Bush Seeks Shift in Health Coverage - washingtonpost.com

Call me a cynic, but any plan from this president to address the healthcare/insurance problem in the country is pretty much a non-starter for me. I have spent most of my adult life being insurance poor. By that I mean, insurance has always been a priority, even when it meant having less for everything else. Car insurance, home insurance, health insurance...Even credit insurance on big dollar purchases. Now the President wants to tax my insurance premiums...Another bad idea from the Great State of Taxes...oops, I mean Texas. Don't get me wrong, I'm a proud fourth generation Texan, not a carpetbagger from Connecticut like some un-named GW's. But in Texas, the Republican run government raises it's money on sin taxes and professional fees. Now the President wants to do the same...

President Bush will propose a deep tax break for Americans who purchase their own medical insurance and would finance it with an unprecedented tax on a portion of high-priced health-care plans that workers receive from their employers, according to the White House.

And there you have it, from the man who never has and never will have to worry about his families healthcare...A plan that will save us all money on our health insurance by making us take a plan that covers nothing or taxing us for having a plan hat might save our lives.

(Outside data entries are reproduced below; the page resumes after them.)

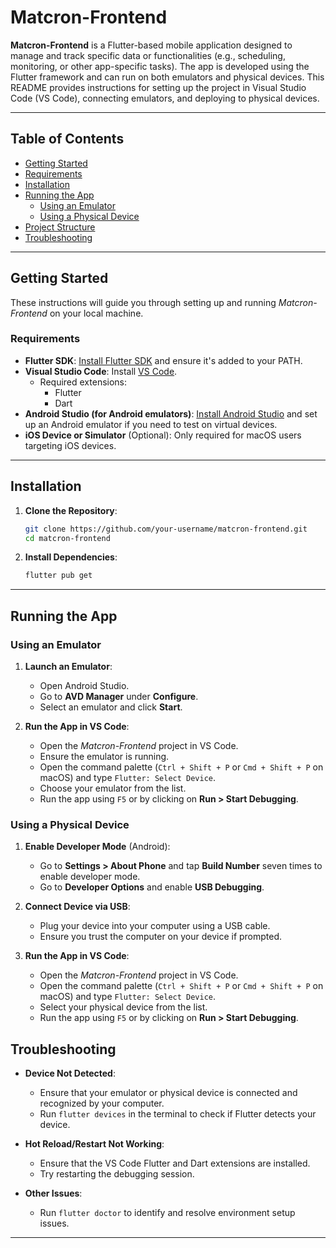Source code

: 
# Matcron-Frontend

**Matcron-Frontend** is a Flutter-based mobile application designed to manage and track specific data or functionalities (e.g., scheduling, monitoring, or other app-specific tasks). The app is developed using the Flutter framework and can run on both emulators and physical devices. This README provides instructions for setting up the project in Visual Studio Code (VS Code), connecting emulators, and deploying to physical devices.

---

## Table of Contents
- [Getting Started](#getting-started)
- [Requirements](#requirements)
- [Installation](#installation)
- [Running the App](#running-the-app)
  - [Using an Emulator](#using-an-emulator)
  - [Using a Physical Device](#using-a-physical-device)
- [Project Structure](#project-structure)
- [Troubleshooting](#troubleshooting)

---

## Getting Started

These instructions will guide you through setting up and running *Matcron-Frontend* on your local machine.

### Requirements

- **Flutter SDK**: [Install Flutter SDK](https://flutter.dev/docs/get-started/install) and ensure it's added to your PATH.
- **Visual Studio Code**: Install [VS Code](https://code.visualstudio.com/).
  - Required extensions:
    - Flutter
    - Dart
- **Android Studio (for Android emulators)**: [Install Android Studio](https://developer.android.com/studio) and set up an Android emulator if you need to test on virtual devices.
- **iOS Device or Simulator** (Optional): Only required for macOS users targeting iOS devices.

---

## Installation

1. **Clone the Repository**:
   ```bash
   git clone https://github.com/your-username/matcron-frontend.git
   cd matcron-frontend
   ```

2. **Install Dependencies**:
   ```bash
   flutter pub get
   ```

---

## Running the App

### Using an Emulator

1. **Launch an Emulator**:
   - Open Android Studio.
   - Go to **AVD Manager** under **Configure**.
   - Select an emulator and click **Start**.

2. **Run the App in VS Code**:
   - Open the *Matcron-Frontend* project in VS Code.
   - Ensure the emulator is running.
   - Open the command palette (`Ctrl + Shift + P` or `Cmd + Shift + P` on macOS) and type `Flutter: Select Device`.
   - Choose your emulator from the list.
   - Run the app using `F5` or by clicking on **Run > Start Debugging**.

### Using a Physical Device

1. **Enable Developer Mode** (Android):
   - Go to **Settings > About Phone** and tap **Build Number** seven times to enable developer mode.
   - Go to **Developer Options** and enable **USB Debugging**.

2. **Connect Device via USB**:
   - Plug your device into your computer using a USB cable.
   - Ensure you trust the computer on your device if prompted.

3. **Run the App in VS Code**:
   - Open the *Matcron-Frontend* project in VS Code.
   - Open the command palette (`Ctrl + Shift + P` or `Cmd + Shift + P` on macOS) and type `Flutter: Select Device`.
   - Select your physical device from the list.
   - Run the app using `F5` or by clicking on **Run > Start Debugging**.


## Troubleshooting

- **Device Not Detected**:
  - Ensure that your emulator or physical device is connected and recognized by your computer.
  - Run `flutter devices` in the terminal to check if Flutter detects your device.

- **Hot Reload/Restart Not Working**:
  - Ensure that the VS Code Flutter and Dart extensions are installed.
  - Try restarting the debugging session.

- **Other Issues**:
  - Run `flutter doctor` to identify and resolve environment setup issues.
---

Let's not even think about the fact that the whole concept of health insurance is now terribly out of sync. Insurance companies spend the majority of their management costs on figuring out how to not pay for something. The doctors and hospitals have a two tier pricing plan. One for the insurance holders that have rates negotiated by the company's and one for the non-insured that have rates at least four times as high. The uninsured can't afford these prices and end up in the emergency room which they still can't afford.

The new tax measure would attempt to roughly equalize the benefits of people who have health insurance, whether they buy it or receive it from employers.

The estimated 150 million people covered by employer-provided health insurance are not taxed on the value of their health insurance, regardless of how much it is worth. The average employer-provided family health insurance plan costs $11,500 a year, administration officials said -- three times what it cost 19 years ago.

Under the president's proposal, workers who receive employer-provided health insurance would have to pay a tax on the cost of their benefit above $15,000, the threshold proposed by Bush for the tax break. For instance, if a person's health insurance costs $16,000, he would pay a tax on the $1,000 difference.

I don't know about you, but every year my employer comes to us with higher deductibles and higher premiums. Sadly, I am sure I fall into the "Cadillac" plan category that the President wants to tax. My question is, where does the President's own plan fall? will he now have to pay a tax on his plan? I doubt he has premiums deducted from his paycheck...

Since we don't want to fix the problem, our even address the issues, not really, let's just level the playing field and make everyone's plan the same...Bad. Why, if the President wants to equalize the benefits, doesn't a single payer plan even enter the picture? Or how about a single administrator plan? Be it government or private, one administrator should have some benefits of scale. Or how about a healthcare tax? Set a percentage of pay as the entry into the plan and make it mandatory...The same percentage across the board, no deductions, no exemptions everyone must pay to play. No, not from this President. His coverage is paid for for life...Along with a big percentage of Congress. Do you really think they have a vested interest in fixing the problem? I don't.

Source: Bush Seeks Shift in Health Coverage - washingtonpost.com

2 comments:

Anonymous said...

A free national health service is the only thing the USA needs in order to become a truly civilised nation

Gary Boyd said...

I don't know that free is exactly the right way to approach it. But I tend to agree that single payer is the right approach from what I've seen so far.